Many algorithms require discriminative boundaries, such as separating hyperplanes or hyperballs, or are specifically designed to work on spherical data. By applying inversive geometry, we show that the two discriminative boundaries can be used interchangeably, and that general Euclidean data can be transformed into spherical data, whenever a change in point distances is acceptable. We provide explicit formulae to embed general Euclidean data into spherical data and to unembed it back. We further show a duality between hyperspherical caps, i.e., the volume created by a separating hyperplane on spherical data, and hyperballs and provide explicit formulae to map between the two. We further provide equations to translate inner products and Euclidean distances between the two spaces, to avoid explicit embedding and unembedding. We also provide a method to enforce projections of the general Euclidean space onto hemi-hyperspheres and propose an intrinsic dimensionality based method to obtain "all-purpose" parameters. To show the usefulness of the cap-ball-duality, we discuss example applications in machine learning and vector similarity search.
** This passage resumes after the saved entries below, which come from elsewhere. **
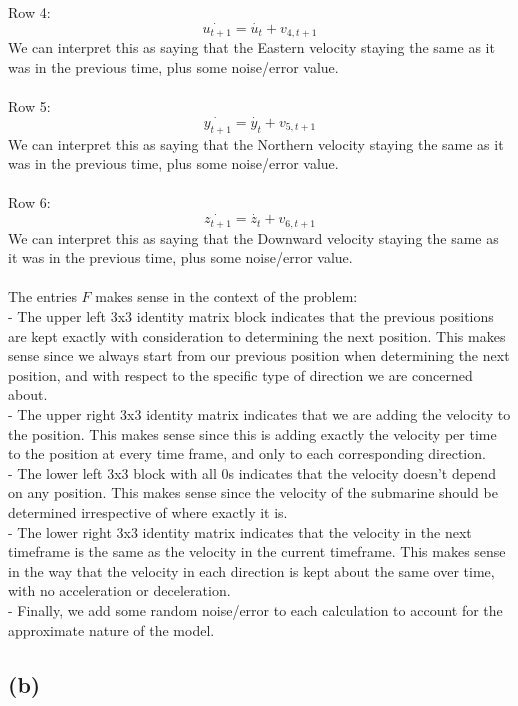 \documentclass{article}
\begin{document}
{Row 4:
\[
  \dot{u_{t+1}} = \dot{u_t} + v_{4,t+1}
\]
We can interpret this as saying that the Eastern velocity staying the same as it was in the previous time, plus some noise/error value. \\ \\
Row 5:
\[
  \dot{y_{t+1}} = \dot{y_t} + v_{5,t+1}
\]
We can interpret this as saying that the Northern velocity staying the same as it was in the previous time, plus some noise/error value. \\ \\
Row 6:
\[
  \dot{z_{t+1}} = \dot{z_t} + v_{6,t+1}
\]
We can interpret this as saying that the Downward velocity staying the same as it was in the previous time, plus some noise/error value. \\ \\
The entries \(F\) makes sense in the context of the problem: \\
- The upper left 3x3 identity matrix block indicates that the previous positions are kept exactly with consideration to determining the next position. This makes sense since we always start from our previous position when determining the next position, and with respect to the specific type of direction we are concerned about. \\
- The upper right 3x3 identity matrix indicates that we are adding the velocity to the position. This makes sense since this is adding exactly the velocity per time to the position at every time frame, and only to each corresponding direction. \\
- The lower left 3x3 block with all 0s indicates that the velocity doesn't depend on any position. This makes sense since the velocity of the submarine should be determined irrespective of where exactly it is. \\ 
- The lower right 3x3 identity matrix indicates that the velocity in the next timeframe is the same as the velocity in the current timeframe. This makes sense in the way that the velocity in each direction is kept about the same over time, with no acceleration or deceleration. \\ 
- Finally, we add some random noise/error to each calculation to account for the approximate nature of the model.

\subsection*{(b)}

}
\end{document}
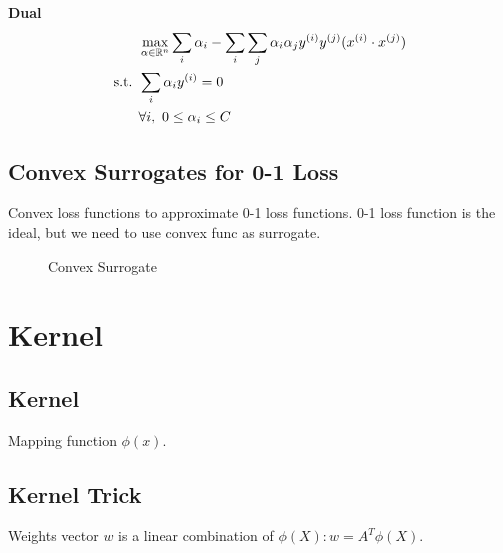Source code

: \documentclass[a4paper]{report}
\begin{document}
\textbf{Dual}
\begin{align*}
& \max_{\alpha \in \mathbb{R}^n} \sum_i \alpha_i -\sum_i\sum_j \alpha_i \alpha_j y^{(i)}y^{(j)}(x^{(i)}\cdot
x^{(j)}) \\
\text{s.t. } & \sum_i \alpha_i y^{(i)} = 0\\
& \forall i,~0\leq \alpha_i \leq C
\end{align*}

\section{Convex Surrogates for 0-1 Loss}
Convex loss functions to approximate 0-1 loss functions. 0-1 loss function is the ideal, but we need to use convex func as surrogate.

\begin{figure}[!htp]
\centering
{}
\caption{Convex Surrogate}
\label{fig:convexSurrogates}
\end{figure}


\chapter{Kernel}
\section{Kernel}
Mapping function $\phi(x)$. 
\section{Kernel Trick}
Weights vector $w$ is a linear combination of $\phi(X): w=A^T\phi(X)$.
\end{document}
翻译：许多算法需要判别边界，例如分离超平面或超球体，或者专门设计用于处理球形数据。通过应用反演几何，我们证明这两种判别边界可以互换使用，并且当点距离的变化可接受时，一般欧几里得数据可以转化为球形数据。我们提供了将一般欧几里得数据嵌入球形数据及反向解嵌的显式公式。我们进一步证明了超球冠（即由分离超平面在球形数据上创建的体积）与超球体之间的对偶关系，并给出了两者间映射的显式公式。我们还提供了两个空间之间内积和欧几里得距离的转换方程，以避免显式嵌入和解嵌操作。此外，我们提出了一种将一般欧几里得空间投影到半球超球面的方法，并基于本征维度提出了获取"通用"参数的方法。为展示球冠-球体对偶性的实用性，我们讨论了其在机器学习和向量相似性搜索中的示例应用。